Some even said that had the Great General wanted the throne back then, the emperor might very well have handed it over willingly.
After all, the general and the emperor had grown up together. When the emperor had still been a prince, they had trained and fought side by side in the military for many years.
The battlefield was full of peril. In his youth, the emperor had nearly lost his life multiple times, each time, it was Great General Shen who had saved him, risking his own life.
After seizing the throne and still finding it unstable, the emperor had even issued an imperial edict.
If, after his death, none of his sons were deemed capable enough to rule, the throne was to be passed on to General Shen.
Father Cui agreed without hesitation and gave Cui Wanwan a meaningful glance, signaling her to properly attend to their esteemed guest and not to neglect the rules of etiquette under any circumstance.
Cui Wanwan stood beside Shen Jingzhou with her head slightly lowered, feeling a bit ill at ease.
You have to understand—the person beside her was a true god of slaughter. Rumor had it that when the Young General was twelve, he once fell into an enemy ambush.
At the time, not a single soldier was by his side, while the enemy had surrounded him with three hundred elite troops.
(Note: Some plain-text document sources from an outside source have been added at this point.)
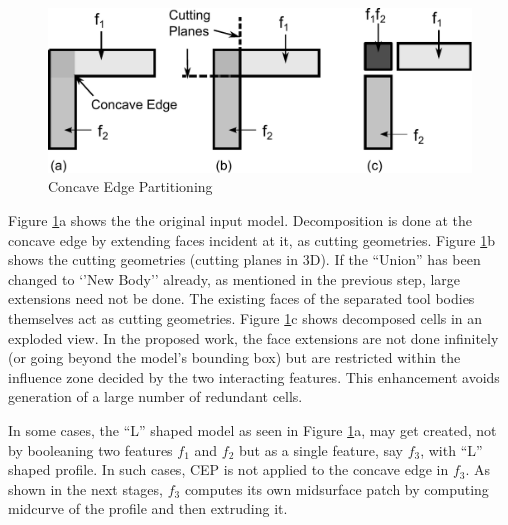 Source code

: \begin{itemize}[noitemsep,topsep=2pt,parsep=2pt,partopsep=2pt]




  \begin{figure}[!h]
\centering     %
\includegraphics[width=0.75\linewidth,valign=t]{../Common/images/newcep_bw.pdf}
\caption{Concave Edge Partitioning}
\label{fig:litsurvey:newcep}
\end{figure}



Figure \ref{fig:litsurvey:newcep}a shows the the original input model. Decomposition is done at the concave edge by extending faces incident at it, as cutting geometries. Figure \ref{fig:litsurvey:newcep}b shows the cutting geometries (cutting planes in 3D). If the ``Union'' has been changed to `'New Body'' already, as mentioned in the previous step, large extensions need not be done. The existing faces of the separated tool bodies themselves act as cutting geometries.  Figure \ref{fig:litsurvey:newcep}c  shows decomposed cells in an exploded view. In the proposed work, the face extensions are not done infinitely (or going beyond the model's bounding box) but are restricted within the influence zone decided by the two interacting features. This enhancement avoids generation of a large number of redundant cells.
\end{itemize}

In some cases, the ``L'' shaped model as seen in Figure \ref{fig:litsurvey:newcep}a, may get created, not by booleaning two features $f_1$ and $f_2$ but as a single feature, say $f_3$, with ``L'' shaped profile. In such cases, CEP is not applied to the concave edge in $f_3$. As shown in the next stages, $f_3$ computes its own midsurface patch by computing midcurve of the profile and then extruding it.%

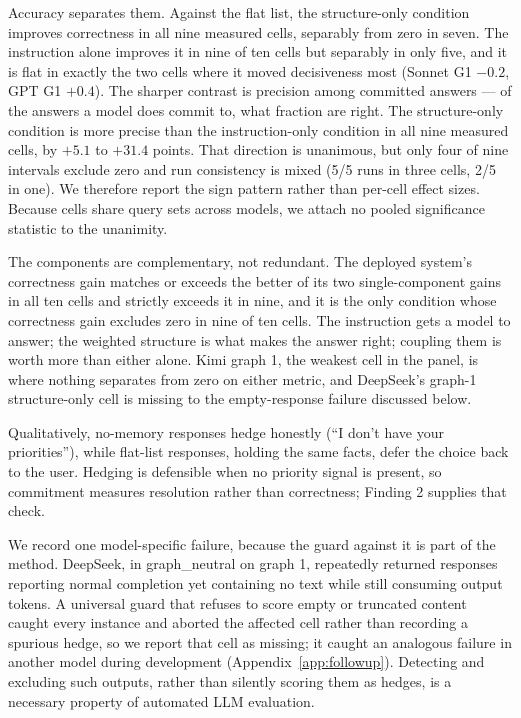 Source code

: \documentclass[11pt]{article}
\begin{document}
Accuracy separates them. Against the flat list, the structure-only condition improves correctness in all nine measured cells, separably from zero in seven. The instruction alone improves it in nine of ten cells but separably in only five, and it is flat in exactly the two cells where it moved decisiveness most (Sonnet G1 $-0.2$, GPT G1 $+0.4$). The sharper contrast is precision among committed answers --- of the answers a model does commit to, what fraction are right. The structure-only condition is more precise than the instruction-only condition in all nine measured cells, by $+5.1$ to $+31.4$ points. That direction is unanimous, but only four of nine intervals exclude zero and run consistency is mixed (5/5 runs in three cells, 2/5 in one). We therefore report the sign pattern rather than per-cell effect sizes. Because cells share query sets across models, we attach no pooled significance statistic to the unanimity.

The components are complementary, not redundant. The deployed system's correctness gain matches or exceeds the better of its two single-component gains in all ten cells and strictly exceeds it in nine, and it is the only condition whose correctness gain excludes zero in nine of ten cells. The instruction gets a model to answer; the weighted structure is what makes the answer right; coupling them is worth more than either alone. Kimi graph 1, the weakest cell in the panel, is where nothing separates from zero on either metric, and DeepSeek's graph-1 structure-only cell is missing to the empty-response failure discussed below.

Qualitatively, no-memory responses hedge honestly (``I don't have your priorities''), while flat-list responses, holding the same facts, defer the choice back to the user. Hedging is defensible when no priority signal is present, so commitment measures resolution rather than correctness; Finding 2 supplies that check.

We record one model-specific failure, because the guard against it is part of the method. DeepSeek, in graph\_neutral on graph 1, repeatedly returned responses reporting normal completion yet containing no text while still consuming output tokens. A universal guard that refuses to score empty or truncated content caught every instance and aborted the affected cell rather than recording a spurious hedge, so we report that cell as missing; it caught an analogous failure in another model during development (Appendix~\ref{app:followup}). Detecting and excluding such outputs, rather than silently scoring them as hedges, is a necessary property of automated LLM evaluation.
\end{document}
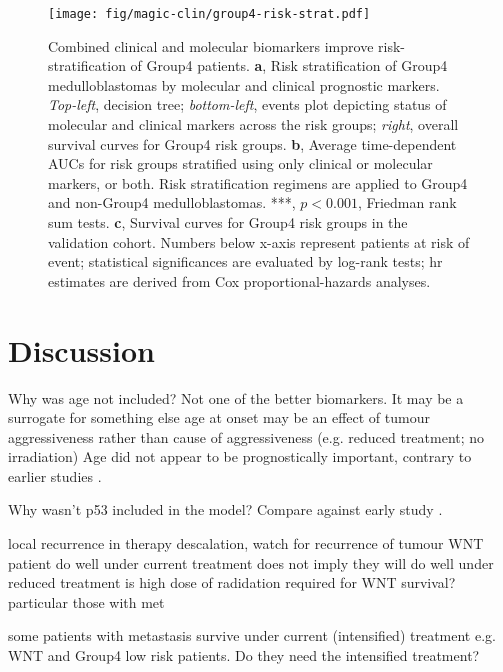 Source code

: \clearpage

\begin{figure}[h]
	\begin{center}
		\texttt{[image: fig/magic-clin/group4-risk-strat.pdf]}
	\end{center}
	\caption[Combined clinical and molecular biomarkers improve risk-stratification of Group4 patients]
	{Combined clinical and molecular biomarkers improve risk-stratification of Group4 patients.
	\textbf{a}, Risk stratification of Group4 medulloblastomas by molecular and clinical prognostic markers. \emph{Top-left}, decision tree; \emph{bottom-left}, events plot depicting status of molecular and clinical markers across the risk groups; \emph{right}, overall survival curves for Group4 risk groups.
	\textbf{b}, Average time-dependent AUCs for risk groups stratified using only clinical or molecular markers, or both. Risk stratification regimens are applied to Group4 and non-Group4 medulloblastomas. ***, $p < 0.001$, Friedman rank sum tests.
	\textbf{c}, Survival curves for Group4 risk groups in the validation cohort. 
	Numbers below x-axis represent patients at risk of event; statistical significances are evaluated by log-rank tests; \gls{hr} estimates are derived from Cox proportional-hazards analyses.
	}
	\label{fig:group4-risk-strat}
\end{figure}

\clearpage


\section{Discussion}

Why was age not included?
Not one of the better biomarkers. It may be a surrogate for something else
age at onset may be an effect of tumour aggressiveness rather than cause of aggressiveness (e.g. reduced treatment; no irradiation)
Age did not appear to be prognostically important, contrary to earlier studies .

Why wasn't p53 included in the model? Compare against early study .

local recurrence in therapy descalation, watch for recurrence of tumour
WNT patient do well under current treatment
does not imply they will do well under reduced treatment
is high dose of radidation required for WNT survival? particular those with met

some patients with metastasis survive under current (intensified) treatment
e.g. WNT and Group4 low risk patients. Do they need the intensified treatment?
It was a situation of certain death. The enemy’s intention was clear—they wanted to cut off the Shen family’s only bloodline, to kill the one and only heir of the General’s Mansion.
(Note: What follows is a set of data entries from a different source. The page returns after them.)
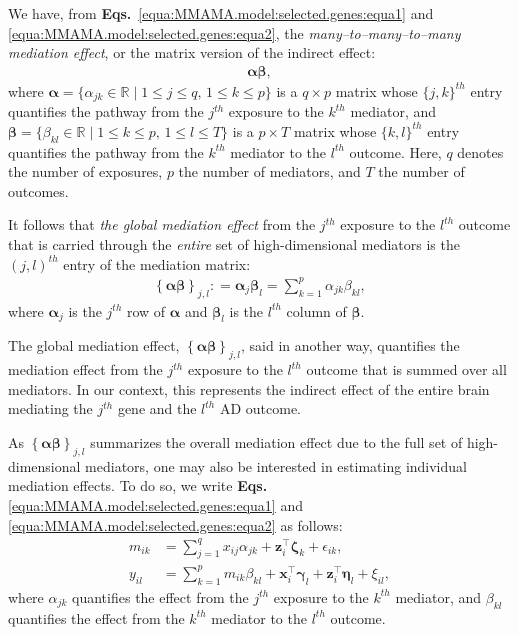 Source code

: \documentclass[
  12pt]{article}
\def\X{\mathbf{x}}
\def\Z{\mathbf{z}}
\begin{document}
We have, from \textbf{Eqs.}~\eqref{equa:MMAMA.model:selected.genes:equa1} and \eqref{equa:MMAMA.model:selected.genes:equa2}, the \textit{many--to--many--to--many mediation effect}, or the matrix version of the indirect effect:
{\setlength{\abovedisplayskip}{4pt}%
\setlength{\belowdisplayskip}{4pt}%
\setlength{\abovedisplayshortskip}{2pt}%
\setlength{\belowdisplayshortskip}{2pt}%
\begin{align}
	\bm{\alpha} \bm{\beta},
\end{align}}
where $\bm{\alpha} = \{ \alpha_{jk} \in \mathbb{R} \mid 1 \le j \le q, \, 1 \le k \le p \}$ is a $q \times p$ matrix whose $\{j, k\}^{th}$ entry quantifies the pathway from the $j^{th}$ exposure to the $k^{th}$ mediator, and
$\bm{\beta} = \{ \beta_{kl} \in \mathbb{R} \mid 1 \le k \le p, \, 1 \le l \le T \}$ is a $p \times T$ matrix whose $\{k, l\}^{th}$ entry quantifies the pathway from the $k^{th}$ mediator to the $l^{th}$ outcome. Here, $q$ denotes the number of exposures, $p$ the number of mediators, and $T$ the number of outcomes.

It follows that \textit{the global mediation effect} from the $j^{th}$ exposure to the $l^{th}$ outcome that is carried through the \textit{entire} set of high-dimensional mediators is the $(j,l)^{th}$ entry of the mediation matrix:
\begin{align}
	\left \{  \bm{\alpha} \bm{\beta} \right  \}_{j,l}: = \bm{\alpha}_j \bm{\beta}_l = \sum_{k = 1}^{p} \alpha_{jk}\beta_{kl},
\end{align}
where $\bm{\alpha}_j$ is the $j^{th}$ row of $\bm{\alpha}$ and $\bm{\beta}_l$ is the $l^{th}$ column of $\bm{\beta}$.

\noindent The global mediation effect, $\left \{\bm{\alpha} \bm{\beta} \right  \}_{j,l}$, said in another way, quantifies the mediation effect from the $j^{th}$ exposure to the $l^{th}$ outcome that is summed over all mediators. In our context, this represents the indirect effect of the entire brain mediating the $j^{th}$ gene and the $l^{th}$ AD outcome.

As $\left \{  \bm{\alpha} \bm{\beta} \right \}_{j,l}$ summarizes the overall mediation effect due to the full set of high-dimensional mediators, one may also be interested in estimating individual mediation effects. To do so, we write \textbf{Eqs.} \eqref{equa:MMAMA.model:selected.genes:equa1} and \eqref{equa:MMAMA.model:selected.genes:equa2} as follows:
\begin{align}
	m_{ik}
     \label{equa:MMAMA.model:selected.genes:equa3}
    &=
    \sum_{j=1}^q x_{ij} \alpha_{jk}
    +   \Z_{i}^{\top} \bm{\zeta}_{k}
    +   \epsilon_{ik}, \\ %
    y_{il}
    &=
	\label{equa:MMAMA.model:selected.genes:equa4}
    \sum_{k=1}^p m_{ik} \beta_{kl}
    +
      \X_{i}^{\top} \bm{\gamma}_{l}
    +
    \Z_{i}^{\top} \bm{\eta}_{l}
    +
    \xi_{il},
\end{align}
\noindent where $\alpha_{jk}$ quantifies the effect from the $j^{th}$ exposure to the $k^{th}$  mediator, and $\beta_{kl}$ quantifies the effect from the $k^{th}$ mediator to the $l^{th}$ outcome.
\end{document}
But what no one could have expected was that this twelve-year-old boy not only broke through the encirclement in the end, but left all three hundred elite soldiers dead in that vast desert, not a single one surviving.
The blood that soaked the golden sand dyed it red. Although Shen Jingzhou didn’t come out unscathed, he was seriously injured and remained unconscious for several months after returning to the camp, in the end, he had won.
The world said that once Young General Shen inherited his father’s command seal, there would likely be no one in all the Nine Provinces who could rival him. The unification of the realm and its complete submission to Beilin would be only a matter of time.
Because of this, neighboring states regarded Shen Jingzhou with deep wariness. Over the years, the number of assassins sent to kill him was beyond counting.
And yet, not one succeeded.
Aside from that serious injury at age twelve, Shen Jingzhou had never been wounded again, not even a single strand of his hair had been touched by the enemy.
“Miss Cui, it’s been a long time.” Shen Jingzhou’s voice was clear and gentle, warm and pleasant to the ear.
Cui Wanwan still felt horrified.
To single-handedly slay three hundred elite soldiers, let alone now, she couldn’t have done that even with two lifetimes combined.
Yet the person beside her had accomplished it at just twelve.
God of slaughter. Stay far away from the god of slaughter…
With her head full of strange and absurd thoughts, Cui Wanwan didn’t even pay attention to what Shen Jingzhou was saying to her. She cautiously glanced up at his face, then quickly lowered her head again.
“No way… With or without hair, he’s this good-looking?” Cui Wanwan murmured to herself, dazed.
Suddenly, laughter came from above her head.
Cui Wanwan looked up and nearly fainted.
Bald, he had a kind of ascetic beauty; with hair, he was strikingly handsome, and when he smiled like this, it completely shattered Cui Wanwan’s forced calm.
So noble, so stunning. His bearing was like green bamboo, his face like fine jade.
She even thought, if in her past life she had met this man first, she never would’ve wasted her feelings on that bastard Dongfang Moxang.
Since her rebirth, she had been wrapped tightly in hatred, but at this moment, Cui Wanwan felt an unprecedented sense of ease.
They say beautiful people are pleasing to the eye, and gazing upon them can add years to your life. It truly wasn’t a lie.